Putting it over simply, there are two ways to achieve carbon neutrality — by removing emissions that have already been generated through carbon offsetting or by eliminating emissions from the source. As things stand today, for even the most dedicated eco warrior amongst us, it is close to impossible to be net-zero in our day-to-day lives. We commute in vehicles that emit copious amounts of carbon dioxide, we power our homes from energy grids that rely on fossil fuels, and we feed ourselves with products that are carbon-positive.
But, the journey to zero is not about what the world looks like today; instead, it’s all about what is on the horizon. Several emerging trends are clearly pointing to a net-zero (or close to net-zero) future for large logistics companies. One key development is the role of regulation and how it will push forward the change to a carbon-free logistics system. The expectation is that some regulatory actions will come about to counteract the current business environment that rewards the use of environmentally damaging fuels. More and more, greenhouse gas emissions will be become a tax liability.
Until now, the human and financial costs of pollution and climate change have not been accurately attributed to their sources. Societies have been paying for health costs linked to industrial and transport pollution, but those costs are paid in taxes that go into healthcare systems. The costs are also paid in taxes that go to cover higher infrastructure costs because of more damages resulting from extreme climates. By not accurately and directly attributing the costs of pollution and climate change to their sources, societies at large do not see the benefits to move to cleaner technologies.
As governments consider putting a tax on carbon outputs, clean fuel innovations become more attractive. So much so that Deutsche Post DHL CEO Frank Appel even told the press assembled for the carbon neutrality press conference that the world’s largest logistics company he helms would welcome a carbon tax. The belief is this will level the playing field for transport companies and it will offer competitive advantages to those that are most effective at eliminating carbon from their systems. The devil is always in the details though.
Since the Kyoto Protocol was ratified in 1997, the world has struggled to come up with an efficient and realistic means to tax carbon. Years of inaction and half-hearted attempts significantly dampened any motivation to innovate. But, European governments are now trying to change this by reworking the EU Emissions Trading System, which is a mechanism that allows companies in regulated industries to buy carbon credits to offset their emissions. In the near future, companies will likely see lower caps on allowable emissions and more stringent criteria. In addition to Europe, other countries are likely to follow suit.
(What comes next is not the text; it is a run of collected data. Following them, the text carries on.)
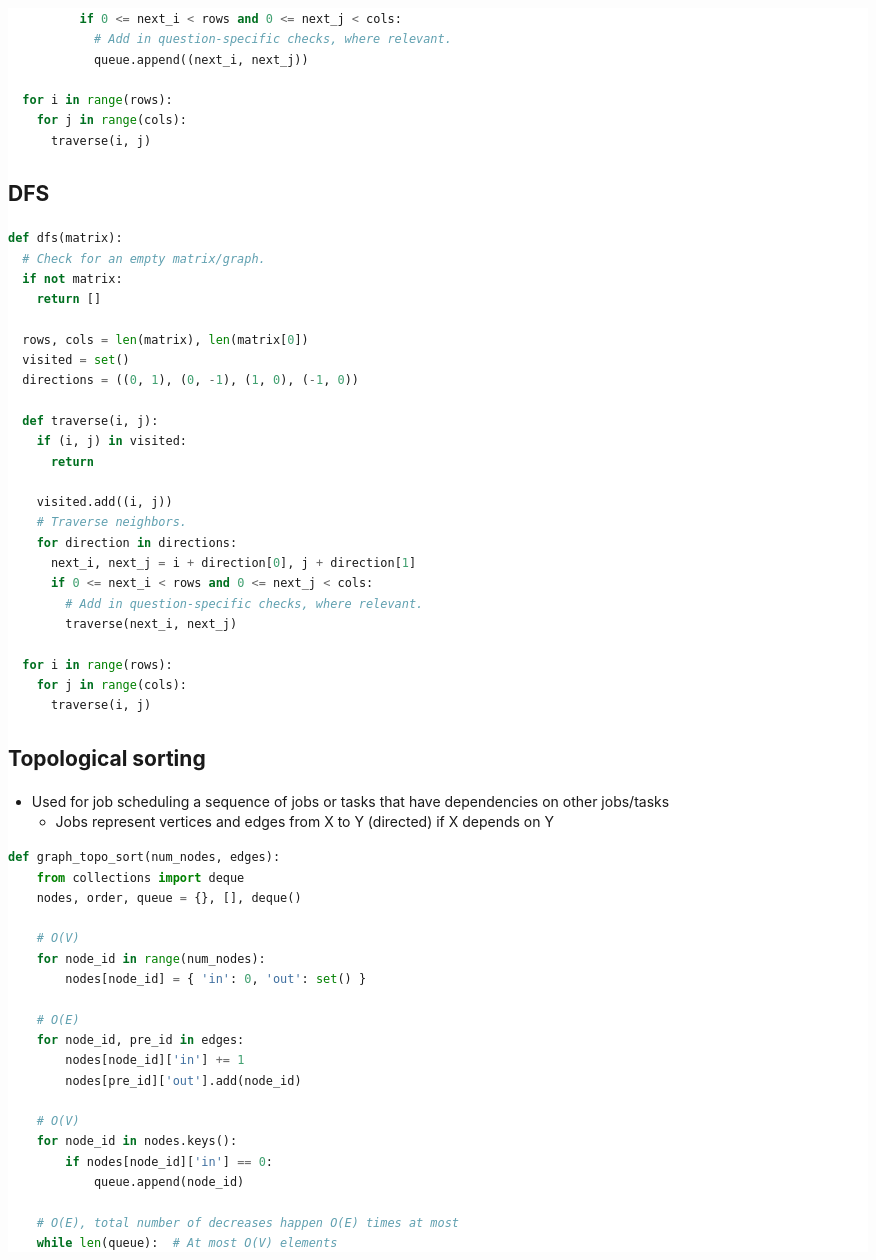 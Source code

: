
 ```python
          if 0 <= next_i < rows and 0 <= next_j < cols:
            # Add in question-specific checks, where relevant.
            queue.append((next_i, next_j))

  for i in range(rows):
    for j in range(cols):
      traverse(i, j)
```

## DFS

```python
def dfs(matrix):
  # Check for an empty matrix/graph.
  if not matrix:
    return []

  rows, cols = len(matrix), len(matrix[0])
  visited = set()
  directions = ((0, 1), (0, -1), (1, 0), (-1, 0))

  def traverse(i, j):
    if (i, j) in visited:
      return

    visited.add((i, j))
    # Traverse neighbors.
    for direction in directions:
      next_i, next_j = i + direction[0], j + direction[1]
      if 0 <= next_i < rows and 0 <= next_j < cols:
        # Add in question-specific checks, where relevant.
        traverse(next_i, next_j)

  for i in range(rows):
    for j in range(cols):
      traverse(i, j)
```

## Topological sorting

* Used for job scheduling a sequence of jobs or tasks that have dependencies on other jobs/tasks
  * Jobs represent vertices and edges from X to Y (directed) if X depends on Y

```python
def graph_topo_sort(num_nodes, edges):
    from collections import deque
    nodes, order, queue = {}, [], deque()
    
    # O(V)
    for node_id in range(num_nodes):
        nodes[node_id] = { 'in': 0, 'out': set() }
		
    # O(E)
    for node_id, pre_id in edges:
        nodes[node_id]['in'] += 1
        nodes[pre_id]['out'].add(node_id)

    # O(V)
    for node_id in nodes.keys():
        if nodes[node_id]['in'] == 0:
            queue.append(node_id)

    # O(E), total number of decreases happen O(E) times at most
    while len(queue):  # At most O(V) elements
```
So far, as the EU tweaks the system and more carbon credits are sought, impact has already been felt in the carbon trading market and the cost to offset one ton of carbon has increased to 50 euros from 20 euros just a month ago.
As governments continue to look for new ways to account for carbon costs, many logistics leaders are seeing the writing on the wall: the future is pointing at expanded carbon taxing and they are making sure to position themselves most competitively by investing in innovative technologies.
This to me, as someone who cares deeply about the climate health of our planet, is definitely welcomed news.